Similarly, \[ \overline{p}_t(\widehat{x}) = \mathbb{P}(\tau < t)^{L-|S|-1} \, \mathbb{P}(\tau \ge t)^{|S|+1} \, \overline{p}_0(x_S)\, \overline{p}_0(\widehat{x}_i \mid x_S). \]

This shows that the time-reversal rate matrix becomes \[ \overline{Q}_t^{\star}(x,\widehat{x}) = R(t)\, \overline{p}_0(\widehat{x}_i \mid x_S)\, Q_t(\widehat{x}_i, M), \]

with time dependent scalar \(R(t) = \frac{\mathbb{P}(\tau \ge t)}{\mathbb{P}(\tau < t)}\). To simulate the reverse process that progressively unmasks a fully masked sequence, one only needs to model the conditional distribution \(\overline{p}_0(\widehat{x}_i \mid x_S)\) of the data distribution \(\overline{p}_0\). This is precisely the prediction task of masked language models such as BERT, which estimate token probabilities conditioned on visible context.
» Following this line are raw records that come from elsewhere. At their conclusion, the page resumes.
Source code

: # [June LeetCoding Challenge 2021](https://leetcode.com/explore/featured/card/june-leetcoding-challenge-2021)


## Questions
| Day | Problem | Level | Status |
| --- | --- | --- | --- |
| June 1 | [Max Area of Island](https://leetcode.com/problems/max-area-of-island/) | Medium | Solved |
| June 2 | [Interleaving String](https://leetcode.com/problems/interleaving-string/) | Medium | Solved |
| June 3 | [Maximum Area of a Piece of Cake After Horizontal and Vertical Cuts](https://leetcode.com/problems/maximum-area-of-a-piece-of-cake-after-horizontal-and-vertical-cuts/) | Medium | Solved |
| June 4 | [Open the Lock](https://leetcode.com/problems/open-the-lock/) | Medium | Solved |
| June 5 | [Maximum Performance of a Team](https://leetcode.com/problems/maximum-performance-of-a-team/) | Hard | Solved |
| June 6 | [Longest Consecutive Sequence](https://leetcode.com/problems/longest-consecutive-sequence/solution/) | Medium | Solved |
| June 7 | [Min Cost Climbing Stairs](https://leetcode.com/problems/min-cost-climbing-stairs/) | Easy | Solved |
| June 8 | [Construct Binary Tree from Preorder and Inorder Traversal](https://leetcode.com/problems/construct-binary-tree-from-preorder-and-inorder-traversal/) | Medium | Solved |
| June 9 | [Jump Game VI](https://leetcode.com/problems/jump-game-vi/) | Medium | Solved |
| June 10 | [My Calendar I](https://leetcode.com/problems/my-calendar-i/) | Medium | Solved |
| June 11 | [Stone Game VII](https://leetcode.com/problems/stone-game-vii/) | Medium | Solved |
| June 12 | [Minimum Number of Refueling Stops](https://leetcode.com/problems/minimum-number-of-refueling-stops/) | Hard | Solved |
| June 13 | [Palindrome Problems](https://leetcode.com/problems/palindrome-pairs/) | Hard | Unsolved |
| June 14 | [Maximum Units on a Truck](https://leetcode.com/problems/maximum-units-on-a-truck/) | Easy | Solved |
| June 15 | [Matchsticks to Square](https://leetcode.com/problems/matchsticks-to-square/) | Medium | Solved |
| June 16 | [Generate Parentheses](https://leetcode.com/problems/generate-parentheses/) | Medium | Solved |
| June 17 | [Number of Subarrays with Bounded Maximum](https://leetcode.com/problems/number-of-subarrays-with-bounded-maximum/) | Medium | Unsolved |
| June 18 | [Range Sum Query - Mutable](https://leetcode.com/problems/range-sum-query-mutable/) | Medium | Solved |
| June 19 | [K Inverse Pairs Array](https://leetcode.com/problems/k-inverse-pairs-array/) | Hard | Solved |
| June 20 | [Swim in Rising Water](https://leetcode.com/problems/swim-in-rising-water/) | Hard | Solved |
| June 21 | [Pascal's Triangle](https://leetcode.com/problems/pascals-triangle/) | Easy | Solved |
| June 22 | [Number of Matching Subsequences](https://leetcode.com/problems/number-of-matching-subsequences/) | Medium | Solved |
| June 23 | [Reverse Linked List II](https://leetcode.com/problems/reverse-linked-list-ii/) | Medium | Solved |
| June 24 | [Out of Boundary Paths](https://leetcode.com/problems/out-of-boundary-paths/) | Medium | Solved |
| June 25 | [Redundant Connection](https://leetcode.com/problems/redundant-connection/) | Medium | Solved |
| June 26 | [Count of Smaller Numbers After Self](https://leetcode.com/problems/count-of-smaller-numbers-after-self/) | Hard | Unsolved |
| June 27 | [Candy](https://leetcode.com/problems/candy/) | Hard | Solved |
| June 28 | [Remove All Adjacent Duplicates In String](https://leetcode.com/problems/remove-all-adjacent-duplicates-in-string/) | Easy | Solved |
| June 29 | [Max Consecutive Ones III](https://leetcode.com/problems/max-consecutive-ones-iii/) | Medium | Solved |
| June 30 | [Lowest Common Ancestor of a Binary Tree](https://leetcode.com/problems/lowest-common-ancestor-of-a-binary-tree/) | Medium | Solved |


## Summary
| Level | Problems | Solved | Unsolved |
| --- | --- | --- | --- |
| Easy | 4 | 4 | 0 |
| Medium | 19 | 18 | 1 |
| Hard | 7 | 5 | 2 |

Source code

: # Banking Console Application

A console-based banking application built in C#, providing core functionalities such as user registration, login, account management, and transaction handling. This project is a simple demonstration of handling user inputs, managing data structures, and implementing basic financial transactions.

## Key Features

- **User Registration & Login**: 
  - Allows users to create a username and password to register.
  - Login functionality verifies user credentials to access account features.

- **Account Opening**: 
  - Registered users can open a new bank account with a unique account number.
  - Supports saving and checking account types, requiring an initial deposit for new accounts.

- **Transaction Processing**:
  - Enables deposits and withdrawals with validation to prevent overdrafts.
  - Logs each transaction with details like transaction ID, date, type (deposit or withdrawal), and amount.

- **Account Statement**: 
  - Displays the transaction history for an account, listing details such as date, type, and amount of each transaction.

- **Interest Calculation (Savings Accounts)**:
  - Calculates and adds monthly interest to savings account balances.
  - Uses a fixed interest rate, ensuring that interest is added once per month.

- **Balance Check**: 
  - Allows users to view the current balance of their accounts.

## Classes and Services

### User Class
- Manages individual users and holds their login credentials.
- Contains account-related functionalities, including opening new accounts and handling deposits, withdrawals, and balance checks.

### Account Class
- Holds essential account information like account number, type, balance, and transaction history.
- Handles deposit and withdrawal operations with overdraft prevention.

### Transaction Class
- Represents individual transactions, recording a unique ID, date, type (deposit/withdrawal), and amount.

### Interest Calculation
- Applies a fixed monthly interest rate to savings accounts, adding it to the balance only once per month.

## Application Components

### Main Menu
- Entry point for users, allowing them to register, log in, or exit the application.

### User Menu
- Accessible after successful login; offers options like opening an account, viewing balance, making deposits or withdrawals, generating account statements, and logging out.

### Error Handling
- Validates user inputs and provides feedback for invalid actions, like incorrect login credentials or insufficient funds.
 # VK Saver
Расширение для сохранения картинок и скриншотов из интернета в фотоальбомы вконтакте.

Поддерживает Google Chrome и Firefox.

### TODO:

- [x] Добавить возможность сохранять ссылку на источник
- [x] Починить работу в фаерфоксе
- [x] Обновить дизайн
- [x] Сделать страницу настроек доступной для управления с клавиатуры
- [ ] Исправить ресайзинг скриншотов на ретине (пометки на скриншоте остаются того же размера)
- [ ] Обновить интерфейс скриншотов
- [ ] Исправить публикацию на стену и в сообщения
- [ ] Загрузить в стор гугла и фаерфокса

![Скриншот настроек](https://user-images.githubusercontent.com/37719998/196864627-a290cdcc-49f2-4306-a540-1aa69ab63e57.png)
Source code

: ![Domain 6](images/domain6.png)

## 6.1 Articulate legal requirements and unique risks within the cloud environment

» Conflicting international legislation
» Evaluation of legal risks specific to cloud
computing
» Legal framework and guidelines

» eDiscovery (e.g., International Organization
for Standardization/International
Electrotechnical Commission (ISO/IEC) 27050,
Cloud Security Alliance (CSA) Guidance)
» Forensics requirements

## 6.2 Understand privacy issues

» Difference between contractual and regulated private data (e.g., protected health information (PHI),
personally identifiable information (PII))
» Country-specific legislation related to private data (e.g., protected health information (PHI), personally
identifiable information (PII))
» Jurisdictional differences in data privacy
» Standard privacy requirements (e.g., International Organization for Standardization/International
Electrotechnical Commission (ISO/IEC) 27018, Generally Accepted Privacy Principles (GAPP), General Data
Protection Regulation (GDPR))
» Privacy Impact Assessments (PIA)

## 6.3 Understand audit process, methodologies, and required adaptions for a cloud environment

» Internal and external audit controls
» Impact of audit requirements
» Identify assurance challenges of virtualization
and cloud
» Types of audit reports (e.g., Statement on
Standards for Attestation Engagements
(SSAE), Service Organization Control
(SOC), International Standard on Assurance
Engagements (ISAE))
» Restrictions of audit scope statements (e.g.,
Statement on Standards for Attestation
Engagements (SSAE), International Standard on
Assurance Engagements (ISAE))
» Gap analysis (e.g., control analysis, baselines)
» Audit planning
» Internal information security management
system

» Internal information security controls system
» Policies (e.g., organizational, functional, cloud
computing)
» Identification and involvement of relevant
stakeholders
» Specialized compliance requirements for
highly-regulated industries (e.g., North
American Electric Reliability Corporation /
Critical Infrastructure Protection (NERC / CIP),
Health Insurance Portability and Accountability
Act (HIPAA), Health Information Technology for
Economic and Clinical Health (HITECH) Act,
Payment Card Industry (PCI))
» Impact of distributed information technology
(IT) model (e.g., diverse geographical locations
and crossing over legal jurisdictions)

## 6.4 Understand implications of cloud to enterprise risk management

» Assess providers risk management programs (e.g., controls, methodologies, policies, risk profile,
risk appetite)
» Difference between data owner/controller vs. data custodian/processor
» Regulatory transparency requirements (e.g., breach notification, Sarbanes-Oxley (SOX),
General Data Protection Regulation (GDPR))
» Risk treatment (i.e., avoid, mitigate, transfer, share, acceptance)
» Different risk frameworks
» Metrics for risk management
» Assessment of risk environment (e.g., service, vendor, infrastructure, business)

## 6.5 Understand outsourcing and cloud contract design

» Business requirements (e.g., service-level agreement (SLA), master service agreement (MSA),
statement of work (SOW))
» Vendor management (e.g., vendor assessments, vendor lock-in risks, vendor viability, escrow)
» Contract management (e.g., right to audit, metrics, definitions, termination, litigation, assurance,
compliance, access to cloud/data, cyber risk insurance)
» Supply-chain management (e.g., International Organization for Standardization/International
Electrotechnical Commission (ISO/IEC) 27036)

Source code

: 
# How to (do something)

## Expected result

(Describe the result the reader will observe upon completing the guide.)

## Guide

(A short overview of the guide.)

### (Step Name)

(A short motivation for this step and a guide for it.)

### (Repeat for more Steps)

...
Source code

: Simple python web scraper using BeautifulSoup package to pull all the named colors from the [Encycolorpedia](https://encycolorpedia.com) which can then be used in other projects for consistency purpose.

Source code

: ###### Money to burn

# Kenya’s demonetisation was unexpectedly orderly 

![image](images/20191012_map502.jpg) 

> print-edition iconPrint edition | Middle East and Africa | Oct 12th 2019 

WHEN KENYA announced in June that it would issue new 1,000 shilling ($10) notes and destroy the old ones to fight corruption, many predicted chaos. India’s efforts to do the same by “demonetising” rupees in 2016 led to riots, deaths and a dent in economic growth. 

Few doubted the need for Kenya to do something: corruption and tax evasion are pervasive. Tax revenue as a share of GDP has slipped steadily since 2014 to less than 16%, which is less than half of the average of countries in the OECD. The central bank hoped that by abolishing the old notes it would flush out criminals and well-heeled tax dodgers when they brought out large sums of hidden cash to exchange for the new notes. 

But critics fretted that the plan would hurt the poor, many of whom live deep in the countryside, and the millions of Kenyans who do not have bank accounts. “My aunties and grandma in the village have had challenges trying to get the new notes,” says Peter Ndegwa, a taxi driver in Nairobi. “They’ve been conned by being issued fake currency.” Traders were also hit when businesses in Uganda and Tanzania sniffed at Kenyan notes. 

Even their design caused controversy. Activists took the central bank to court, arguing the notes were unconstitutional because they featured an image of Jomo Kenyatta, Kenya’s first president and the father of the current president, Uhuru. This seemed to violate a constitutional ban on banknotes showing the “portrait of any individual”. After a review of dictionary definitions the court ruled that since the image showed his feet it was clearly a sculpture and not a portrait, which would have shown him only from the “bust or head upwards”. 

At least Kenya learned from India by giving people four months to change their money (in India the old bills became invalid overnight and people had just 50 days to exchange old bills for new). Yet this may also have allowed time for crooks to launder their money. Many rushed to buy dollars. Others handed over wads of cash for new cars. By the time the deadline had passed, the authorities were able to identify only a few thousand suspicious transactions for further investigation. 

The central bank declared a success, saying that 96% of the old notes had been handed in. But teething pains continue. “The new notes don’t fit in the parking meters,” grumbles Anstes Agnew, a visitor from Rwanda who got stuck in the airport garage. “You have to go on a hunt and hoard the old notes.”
In conclusion, discrete diffusion models with one-way masking are mathematically almost identical to masked language models. Hence their similar behavior and performance on text generation tasks are not coincidental. This line of research was developed in a very interesting stream of papers, including (Ou et al. 2024), (Sahoo et al. 2024), (Shi et al. 2024).

References

Ou, Jingyang, Shen Nie, Kaiwen Xue, Fengqi Zhu, Jiacheng Sun, Zhenguo Li, and Chongxuan Li. 2024. “Your Absorbing Discrete Diffusion Secretly Models the Conditional Distributions of Clean Data.” arXiv Preprint arXiv:2406.03736.
Sahoo, Subham, Marianne Arriola, Yair Schiff, Aaron Gokaslan, Edgar Marroquin, Justin Chiu, Alexander Rush, and Volodymyr Kuleshov. 2024. “Simple and Effective Masked Diffusion Language Models.” Advances in Neural Information Processing Systems 37: 130136–84.
Shi, Jiaxin, Kehang Han, Zhe Wang, Arnaud Doucet, and Michalis Titsias. 2024. “Simplified and Generalized Masked Diffusion for Discrete Data.” Advances in Neural Information Processing Systems 37: 103131–67.